Film Review: “45 Years” — The Real Thing

In a period of comic book action dribble and survivalist fantasies, 45 Years shows the world that films can probe reality, with enormous beauty and depth.

45 Years, directed by Andrew Haigh. At Kendall Square Cinema, West Newton Cinema, and Newburyport Screening Room.

A scene featuring Tom Courtney and Charlotte Rampling in "45 Years."

A scene featuring Tom Courtney and Charlotte Rampling in “45 Years.”

By Paul Dervis

45 Years is a throwback film, a reminder, at least in spirit, of perhaps the greatest period of English Language cinema, those simple yet powerful movies that came out out of England from the late 1950s to the early 1970s. This period, affectionately known as the British New Wave (with all the “kitchen sink” and “angry young man” connotations), gave the world directors such as Tony Richardson, Karel Reisz, and the incomparable Lindsay Anderson. Films such as Saturday Night and Sunday Morning, This Sporting Life, A Taste of Honey, and The Loneliness of the Long Distance Runner made major stars of their casts. Think Albert Finney, Richard Harris, and Tom Courtenay.

The careers of Finney and Harris are quite well known to the public. They spent their lives acting in films. Courtenay, on the other hand, has plied his trade mostly on the London stage, making only a few well received appearances on celluloid. In 1987 he reprised his role from Ronald Harwood’s The Dresser; he was nominated for an Oscar for his trouble. He was seen in the 2002 film version of Nicholas Nickleby. Other than those, his cinematic appearances have been rare indeed.

Charlotte Rampling, whose career started with bit parts in a couple of Richard Lester films, including the cult classic A Hard Day’s Night and the film version of Ann Jellicoe’s The Knack… and How to Get it, got her star break in Georgy Girl and went on to play the female lead, opposite Dirk Bogarde, in the disturbing and controversial The Night Porter.

In 45 Years, the chemistry between these two actors is tangible. Geoff and Kate Mercer are days away from a big bash that’s being held to celebrate their 45th anniversary. An unusual year to mark, to be sure. But the 40th had to be cancelled because Geoff was suffering from a serious heart condition.

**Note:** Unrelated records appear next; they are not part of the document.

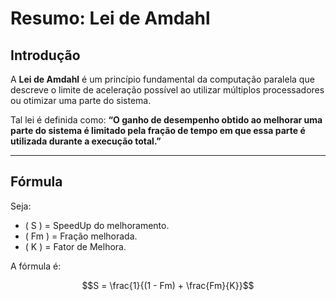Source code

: # Resumo: Lei de Amdahl

## Introdução

A **Lei de Amdahl** é um princípio fundamental da computação paralela que descreve o limite de aceleração possível ao utilizar múltiplos processadores ou otimizar uma parte do sistema.

Tal lei é definida como:
**“O ganho de desempenho obtido ao melhorar uma parte do sistema é limitado pela fração de tempo em que essa parte é utilizada durante a execução total.”**

---

## Fórmula

Seja:

* ( S ) = SpeedUp do melhoramento.
* ( Fm ) = Fração melhorada.
* ( K ) = Fator de Melhora.

A fórmula é:


$$S = \frac{1}{(1 - Fm) + \frac{Fm}{K}}$$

Just five days before the party, Geoff gets a letter from Switzerland. It seems they have found the body of an old girlfriend, frozen in the Alps for more than a half century. They are contacting him because, back in the early sixties, the couple passed themselves off as married so they could stay where they wanted and do what they wanted during a more repressed era.

Kate had heard of this woman, but only in passing, so she was unaware of how significant a relationship it was, and how deeply it would disturb the couple’s lives this coming week.

Geoff, a quiet man in the best of times, becomes both anxious and distant. Unable to sleep, Kate finds him rummaging in the attic in the wee hours, going through old keepsakes. She wants Geoff to open up about his feelings, but he is more inclined to be silent, withholding his emotions.

Finally, she gets him to talk. And he doesn’t know when to stop. He was in love with this young woman, planning to marry her. She was potentially the love of his life.

Kate is devastated. She questions their decades of marriage. Was she only the rebound? Has he been pining away for this girl all the time they have been together?. The closer they get to their anniversary, the more disconcerted Kate becomes. And Geoff appears incapable of assuaging her fears.

This is a quiet, intense film that takes its time unravelling the lives of an aging couple. In the turbulent sixties, Geoff and Kate were radicals. Now, on both sides of seventy, they have settled into a genteel, very British lifestyle…that is, until that lost period in time comes back to haunt them.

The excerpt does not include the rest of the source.